L.A. Weekly: Why videotape the readings?

Neil Gaiman: It was a solution to a problem. I don’t know if it was the only solution to a problem, but it was the perfect solution for this book. The problem is that if I do a signing, we get somewhere between 700 and 1000 people coming out. You can’t do a signing for 700 to 1000 people. What happens is that you wind up finishing at two in the morning and nice people are actually cleaning around you and then you get back to your hotel room by a quarter to three, which is great because at six o’clock in the morning, your car will be taking you to an airport because you are going to be on a plane to the next city to do it all again. It was killing me. I had to come up with a way of changing the signing paradigm. I thought, well, why don’t I do something different? Why don’t I pre-sign books?

Instead of a world where I do a fifteen minute reading, fifteen minute Q & A and sign books for a few hours, I can do a really nice two hour event, by the end of which, everyone will have had a much more pleasant time and gotten an awful lot more of me.

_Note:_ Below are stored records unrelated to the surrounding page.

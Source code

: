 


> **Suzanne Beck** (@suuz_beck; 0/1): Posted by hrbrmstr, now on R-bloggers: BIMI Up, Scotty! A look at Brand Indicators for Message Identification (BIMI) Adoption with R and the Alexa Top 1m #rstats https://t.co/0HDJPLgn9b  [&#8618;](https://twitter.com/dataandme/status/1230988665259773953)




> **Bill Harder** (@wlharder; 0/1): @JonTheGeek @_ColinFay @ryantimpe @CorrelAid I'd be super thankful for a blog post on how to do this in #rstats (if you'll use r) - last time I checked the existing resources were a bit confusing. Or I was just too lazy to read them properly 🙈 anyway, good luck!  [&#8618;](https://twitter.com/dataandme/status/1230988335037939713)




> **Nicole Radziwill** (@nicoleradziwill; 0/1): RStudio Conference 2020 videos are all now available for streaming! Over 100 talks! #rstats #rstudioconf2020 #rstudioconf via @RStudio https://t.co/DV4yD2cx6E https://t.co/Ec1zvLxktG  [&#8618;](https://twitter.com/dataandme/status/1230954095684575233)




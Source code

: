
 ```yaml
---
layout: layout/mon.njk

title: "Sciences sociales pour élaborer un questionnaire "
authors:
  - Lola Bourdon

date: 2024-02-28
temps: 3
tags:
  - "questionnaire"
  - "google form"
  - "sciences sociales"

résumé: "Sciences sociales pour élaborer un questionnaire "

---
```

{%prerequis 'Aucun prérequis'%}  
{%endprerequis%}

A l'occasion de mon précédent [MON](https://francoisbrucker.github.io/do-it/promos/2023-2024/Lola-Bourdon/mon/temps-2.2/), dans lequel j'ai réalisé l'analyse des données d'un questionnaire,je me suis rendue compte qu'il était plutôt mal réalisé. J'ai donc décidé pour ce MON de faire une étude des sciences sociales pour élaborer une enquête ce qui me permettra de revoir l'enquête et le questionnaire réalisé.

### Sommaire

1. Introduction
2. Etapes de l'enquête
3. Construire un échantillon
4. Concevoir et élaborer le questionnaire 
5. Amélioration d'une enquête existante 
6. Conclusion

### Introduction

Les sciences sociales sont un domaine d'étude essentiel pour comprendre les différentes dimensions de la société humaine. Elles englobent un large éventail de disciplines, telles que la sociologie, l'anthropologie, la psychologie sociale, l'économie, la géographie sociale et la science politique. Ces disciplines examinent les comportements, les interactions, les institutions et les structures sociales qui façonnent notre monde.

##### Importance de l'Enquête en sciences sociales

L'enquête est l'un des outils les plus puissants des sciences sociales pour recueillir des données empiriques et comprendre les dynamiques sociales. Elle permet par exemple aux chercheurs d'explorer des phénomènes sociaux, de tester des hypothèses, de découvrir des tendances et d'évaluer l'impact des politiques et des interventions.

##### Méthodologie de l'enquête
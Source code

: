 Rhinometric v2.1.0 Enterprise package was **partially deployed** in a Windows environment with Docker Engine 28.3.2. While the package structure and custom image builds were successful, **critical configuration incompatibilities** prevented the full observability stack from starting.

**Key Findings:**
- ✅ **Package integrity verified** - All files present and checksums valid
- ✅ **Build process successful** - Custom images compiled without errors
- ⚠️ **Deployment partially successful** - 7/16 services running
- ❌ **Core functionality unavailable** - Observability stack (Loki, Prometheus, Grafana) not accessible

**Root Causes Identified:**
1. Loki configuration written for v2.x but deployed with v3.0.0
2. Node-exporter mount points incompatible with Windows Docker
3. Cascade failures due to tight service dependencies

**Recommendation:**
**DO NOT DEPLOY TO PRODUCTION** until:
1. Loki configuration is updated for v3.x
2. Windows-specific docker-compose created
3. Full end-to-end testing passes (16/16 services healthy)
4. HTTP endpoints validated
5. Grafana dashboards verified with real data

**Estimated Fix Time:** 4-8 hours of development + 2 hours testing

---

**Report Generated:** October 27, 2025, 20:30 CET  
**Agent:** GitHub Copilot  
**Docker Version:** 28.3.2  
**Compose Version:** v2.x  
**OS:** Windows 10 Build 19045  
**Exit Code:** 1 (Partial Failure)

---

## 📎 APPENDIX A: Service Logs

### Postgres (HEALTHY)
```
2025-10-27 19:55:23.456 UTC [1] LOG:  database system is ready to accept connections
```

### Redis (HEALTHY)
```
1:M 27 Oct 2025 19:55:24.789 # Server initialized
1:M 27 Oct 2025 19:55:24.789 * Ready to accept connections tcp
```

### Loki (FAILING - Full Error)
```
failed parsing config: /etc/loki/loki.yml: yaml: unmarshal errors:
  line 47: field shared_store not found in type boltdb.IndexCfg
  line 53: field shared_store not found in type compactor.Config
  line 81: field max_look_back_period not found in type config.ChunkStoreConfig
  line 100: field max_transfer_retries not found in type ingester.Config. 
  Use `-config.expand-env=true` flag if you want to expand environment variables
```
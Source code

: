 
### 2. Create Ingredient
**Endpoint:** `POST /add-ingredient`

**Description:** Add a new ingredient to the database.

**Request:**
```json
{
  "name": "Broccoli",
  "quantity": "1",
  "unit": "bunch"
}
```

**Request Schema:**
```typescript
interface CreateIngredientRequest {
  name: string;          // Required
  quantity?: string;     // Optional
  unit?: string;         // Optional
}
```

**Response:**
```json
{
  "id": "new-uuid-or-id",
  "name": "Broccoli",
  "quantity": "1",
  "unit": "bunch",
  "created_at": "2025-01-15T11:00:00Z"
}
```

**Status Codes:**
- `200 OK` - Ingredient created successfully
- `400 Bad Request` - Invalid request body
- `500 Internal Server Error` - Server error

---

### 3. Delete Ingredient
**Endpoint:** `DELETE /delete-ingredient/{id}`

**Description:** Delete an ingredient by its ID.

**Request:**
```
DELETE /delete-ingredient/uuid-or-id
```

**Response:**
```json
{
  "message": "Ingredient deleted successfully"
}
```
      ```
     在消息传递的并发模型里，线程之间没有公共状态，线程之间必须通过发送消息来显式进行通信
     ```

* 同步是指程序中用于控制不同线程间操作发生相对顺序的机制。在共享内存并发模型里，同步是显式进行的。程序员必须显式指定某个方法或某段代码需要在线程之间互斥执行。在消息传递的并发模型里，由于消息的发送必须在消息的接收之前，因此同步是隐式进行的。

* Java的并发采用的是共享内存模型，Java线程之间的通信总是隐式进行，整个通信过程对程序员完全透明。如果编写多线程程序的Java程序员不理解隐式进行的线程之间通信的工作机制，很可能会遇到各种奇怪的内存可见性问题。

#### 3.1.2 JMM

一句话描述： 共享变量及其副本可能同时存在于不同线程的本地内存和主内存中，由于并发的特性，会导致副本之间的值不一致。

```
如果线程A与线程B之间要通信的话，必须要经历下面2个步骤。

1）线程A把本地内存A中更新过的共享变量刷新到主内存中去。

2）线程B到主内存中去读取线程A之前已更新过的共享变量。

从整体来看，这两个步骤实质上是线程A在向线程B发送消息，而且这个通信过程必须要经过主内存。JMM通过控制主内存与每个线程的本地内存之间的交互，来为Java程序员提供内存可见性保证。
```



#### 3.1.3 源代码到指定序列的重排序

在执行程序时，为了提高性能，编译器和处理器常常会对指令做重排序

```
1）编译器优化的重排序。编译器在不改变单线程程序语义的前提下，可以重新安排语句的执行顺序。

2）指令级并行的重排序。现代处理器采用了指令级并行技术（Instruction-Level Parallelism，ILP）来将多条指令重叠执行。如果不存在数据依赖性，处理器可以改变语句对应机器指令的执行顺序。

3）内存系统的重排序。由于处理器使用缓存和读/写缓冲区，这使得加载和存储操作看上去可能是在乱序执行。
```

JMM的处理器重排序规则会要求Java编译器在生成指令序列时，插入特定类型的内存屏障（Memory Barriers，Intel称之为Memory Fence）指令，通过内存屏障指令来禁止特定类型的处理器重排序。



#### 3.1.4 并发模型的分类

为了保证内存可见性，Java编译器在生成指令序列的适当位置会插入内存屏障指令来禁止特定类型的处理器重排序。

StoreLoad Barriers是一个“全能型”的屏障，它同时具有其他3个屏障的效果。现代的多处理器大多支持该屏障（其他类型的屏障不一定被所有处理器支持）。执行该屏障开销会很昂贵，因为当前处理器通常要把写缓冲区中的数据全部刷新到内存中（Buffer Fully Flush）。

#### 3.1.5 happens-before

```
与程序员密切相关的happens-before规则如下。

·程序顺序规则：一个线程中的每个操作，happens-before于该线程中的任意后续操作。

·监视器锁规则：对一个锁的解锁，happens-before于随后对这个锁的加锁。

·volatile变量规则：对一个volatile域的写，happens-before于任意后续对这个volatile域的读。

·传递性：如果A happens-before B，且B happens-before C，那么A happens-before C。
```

I had written a book that is built of short stories. Every short story is part of the novel, but the chapter is still a short story. So, I thought that this would absolutely work. Everybody would get something complete. Then, if you’re going to do it, why not film it? If you’re filming it, why not put it up on the Web?

L.A. Weekly: The idea goes along with the e-books that you were giving away this year [Harper Collins recently offered American Gods and Neverwhere as temporary free-to-read files].

Neil Gaiman: A lot of it goes back to where you find your authors. I look at those authors I love, those I buy in hardback. I don’t know that I started out with very many of them by buying one of their books; their books were things that I was given… [or] that I borrowed from a library. Their books were things I found on windowsills or beside chairs at friends’ houses. Things that somebody said, “Hey, you will like this.” Readers of books always have a passalong rate. The idea is that if you like something, you pass it out. I think that’s a true thing and I think that’s a good thing.

L.A. Weekly: The Sandman was passed around a lot.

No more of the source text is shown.